Hunting or killing: That is the real question

Hayley Gorman, Editor-in-Chief

Hunting animals has always been part of human life. Animals are food. For me personally, I don’t have to go out and shoot livestock, I can just buy meat. However, there are people all over the world who have to go out and hunt for food.

My question, though, is what is the relationship between animals and humans? Is there a distinction between killing and hunting? Is it okay to make money off animals for entertainment?

The Dallas Safari Club mission is: “Since 1972, Dallas Safari Club has been the gathering point for hunters, conservationists and wildlife enthusiasts.”

I want to take a moment here to note that while I’m not a scholar on animal conservation, I have done some mild research on it and these are my opinions based off of that.

Dallas Safari Club decided to auction off a black rhino to be hunted in hopes of bringing awareness to extinction of this animal.

Dallas Safari Club’s approach to bring attention to this endangered species to light is not acceptable. I think there is a better way to bring attention to this epidemic and killing a rhino is not going to do this.

In my opinion, there is clear distinction between killing and hunting. Hunting to eat is acceptable. However, killing a rhino to call attention to the issue of extinction is morally wrong.

Dallas Safari Club is saying it is okay to kill this animal because he is “old, male and nonbreeding.” Does that mean it is acceptable to kill anything that meets that criteria?

The fact of the matter is that within a couple of weeks, this news story will fade away and people won’t know about the endangered species. Dallas Safari Club needs to reevaluate their approach to this issue so other animals aren’t auctioned off to be killed.

The Dallas Safari Club isn’t the only one who’s making headlines, however. The Copenhagen Zoo killed a healthy giraffe back in February of 2014.

“Our giraffes are part of an international breeding program, which has a purpose of ensuring a sound and healthy population of giraffes,” Bengt Holst, scientific director at Copenhagen Zoo, told CNN. “It can only be done by matching the genetic composition of the various animals with the available space. … When giraffes breed as well as they do now, then you will inevitably run into so-called surplus problems now and then.”

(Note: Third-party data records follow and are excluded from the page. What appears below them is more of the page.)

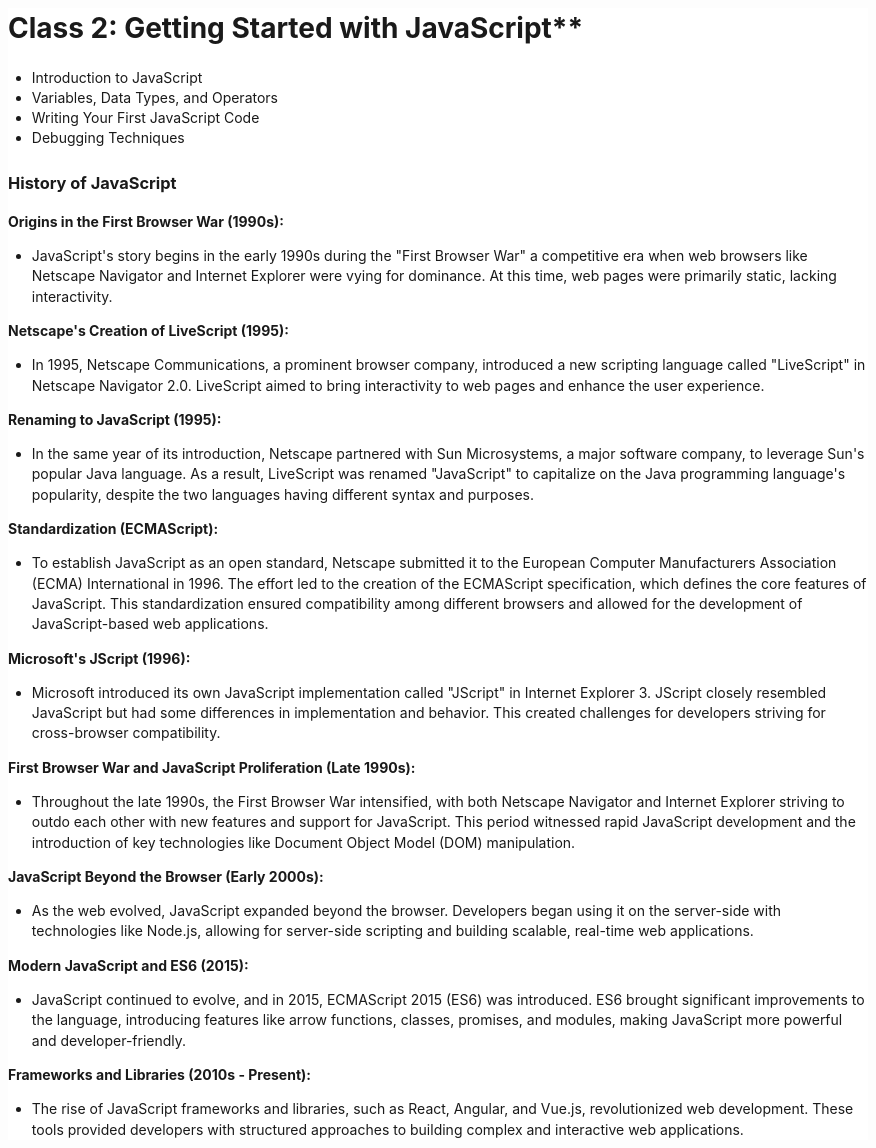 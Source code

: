 # Class 2: Getting Started with JavaScript**

- Introduction to JavaScript
- Variables, Data Types, and Operators
- Writing Your First JavaScript Code
- Debugging Techniques

### History of JavaScript

**Origins in the First Browser War (1990s):**
- JavaScript's story begins in the early 1990s during the "First Browser War" a competitive era when web browsers like Netscape Navigator and Internet Explorer were vying for dominance. At this time, web pages were primarily static, lacking interactivity.

**Netscape's Creation of LiveScript (1995):**
- In 1995, Netscape Communications, a prominent browser company, introduced a new scripting language called "LiveScript" in Netscape Navigator 2.0. LiveScript aimed to bring interactivity to web pages and enhance the user experience.

**Renaming to JavaScript (1995):**
- In the same year of its introduction, Netscape partnered with Sun Microsystems, a major software company, to leverage Sun's popular Java language. As a result, LiveScript was renamed "JavaScript" to capitalize on the Java programming language's popularity, despite the two languages having different syntax and purposes.

**Standardization (ECMAScript):**
- To establish JavaScript as an open standard, Netscape submitted it to the European Computer Manufacturers Association (ECMA) International in 1996. The effort led to the creation of the ECMAScript specification, which defines the core features of JavaScript. This standardization ensured compatibility among different browsers and allowed for the development of JavaScript-based web applications.

**Microsoft's JScript (1996):**
- Microsoft introduced its own JavaScript implementation called "JScript" in Internet Explorer 3. JScript closely resembled JavaScript but had some differences in implementation and behavior. This created challenges for developers striving for cross-browser compatibility.

**First Browser War and JavaScript Proliferation (Late 1990s):**
- Throughout the late 1990s, the First Browser War intensified, with both Netscape Navigator and Internet Explorer striving to outdo each other with new features and support for JavaScript. This period witnessed rapid JavaScript development and the introduction of key technologies like Document Object Model (DOM) manipulation.

**JavaScript Beyond the Browser (Early 2000s):**
- As the web evolved, JavaScript expanded beyond the browser. Developers began using it on the server-side with technologies like Node.js, allowing for server-side scripting and building scalable, real-time web applications.

**Modern JavaScript and ES6 (2015):**
- JavaScript continued to evolve, and in 2015, ECMAScript 2015 (ES6) was introduced. ES6 brought significant improvements to the language, introducing features like arrow functions, classes, promises, and modules, making JavaScript more powerful and developer-friendly.

**Frameworks and Libraries (2010s - Present):**
- The rise of JavaScript frameworks and libraries, such as React, Angular, and Vue.js, revolutionized web development. These tools provided developers with structured approaches to building complex and interactive web applications.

After an uproar of people learning about Copenhagen Zoo was going to kill a giraffe, they ended up killing it and fed it to the lions in front of children.

Personally, I wouldn’t want to see lion eating a giraffe, nor would I ever want to expose children to that.

At the end of March, the  Copenhagen Zoo killed four lions.

I know that at some point you have to kill animals. That is the circle of life (cue in The Lion King soundtrack), but why breed animals in a zoo or move animals into the zoo if they have to die? If zoo doesn’t have the resources or it isn’t a good match for a specific animal, then why take it in the first place?

I’ve never been a huge fan of zoos. I mean, you walk around just to look at animals. However, I think as a child it’s great to see an animal you’ve only seen in picture books and nonfiction books. I think zoos are great if they are doing research, but is it worth it?

Would you want to live in environment that resembled your home, but really wasn’t it? I don’t know how animals feel about living in zoos, and we will probably never know. So my question to all of you is what is our relationship between animals and humans? Can we make all their decisions? Are hunting and killing synonyms or different terms?

I think the most important question is how do animals feel about this? The sad thing is, their opinion matters the most, but we do not and cannot know what they think.